== Segment start ==

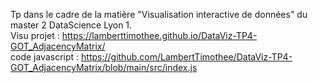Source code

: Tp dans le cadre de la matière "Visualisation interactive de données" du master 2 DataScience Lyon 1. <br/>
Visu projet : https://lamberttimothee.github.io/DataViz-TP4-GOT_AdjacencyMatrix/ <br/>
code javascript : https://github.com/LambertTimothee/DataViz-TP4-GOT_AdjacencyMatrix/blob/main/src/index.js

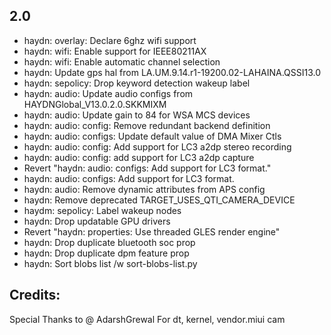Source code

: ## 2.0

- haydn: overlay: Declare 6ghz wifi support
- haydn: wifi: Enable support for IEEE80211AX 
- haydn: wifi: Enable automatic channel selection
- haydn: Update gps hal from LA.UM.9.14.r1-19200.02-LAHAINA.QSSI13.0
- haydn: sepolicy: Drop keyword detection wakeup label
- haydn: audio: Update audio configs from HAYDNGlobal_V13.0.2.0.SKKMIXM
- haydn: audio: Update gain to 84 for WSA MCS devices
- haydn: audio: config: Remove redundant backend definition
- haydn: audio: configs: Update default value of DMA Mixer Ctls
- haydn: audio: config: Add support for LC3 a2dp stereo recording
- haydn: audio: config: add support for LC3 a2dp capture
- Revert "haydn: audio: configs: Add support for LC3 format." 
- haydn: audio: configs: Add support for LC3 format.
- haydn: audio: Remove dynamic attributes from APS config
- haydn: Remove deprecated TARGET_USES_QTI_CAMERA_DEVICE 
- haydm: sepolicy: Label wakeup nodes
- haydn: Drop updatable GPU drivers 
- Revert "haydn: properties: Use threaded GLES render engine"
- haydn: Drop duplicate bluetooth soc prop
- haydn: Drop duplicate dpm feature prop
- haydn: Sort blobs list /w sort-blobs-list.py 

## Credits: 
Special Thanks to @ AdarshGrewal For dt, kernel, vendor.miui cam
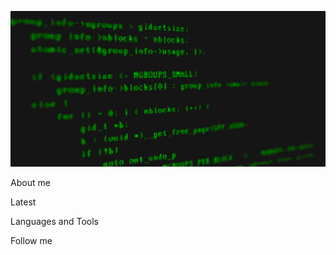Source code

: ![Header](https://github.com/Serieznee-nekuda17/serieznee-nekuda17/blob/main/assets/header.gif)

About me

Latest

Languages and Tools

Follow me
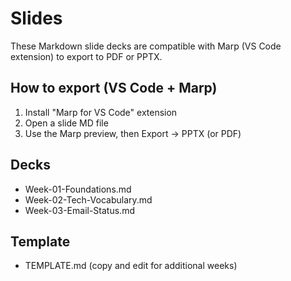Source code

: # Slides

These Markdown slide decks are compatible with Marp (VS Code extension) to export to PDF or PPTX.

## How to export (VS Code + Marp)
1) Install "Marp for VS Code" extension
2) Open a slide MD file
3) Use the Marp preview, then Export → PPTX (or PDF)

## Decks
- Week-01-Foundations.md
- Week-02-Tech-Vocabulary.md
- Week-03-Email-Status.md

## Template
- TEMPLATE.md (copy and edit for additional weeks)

== Segment end ==

* _WORK REQUIRED_
Give back exactly the lines from the line containing "## How to export (VS Code + Marp)" to the end of the entries, and no other lines.

* _SOLUTION_
## How to export (VS Code + Marp)
1) Install "Marp for VS Code" extension
2) Open a slide MD file
3) Use the Marp preview, then Export → PPTX (or PDF)

## Decks
- Week-01-Foundations.md
- Week-02-Tech-Vocabulary.md
- Week-03-Email-Status.md

## Template
- TEMPLATE.md (copy and edit for additional weeks)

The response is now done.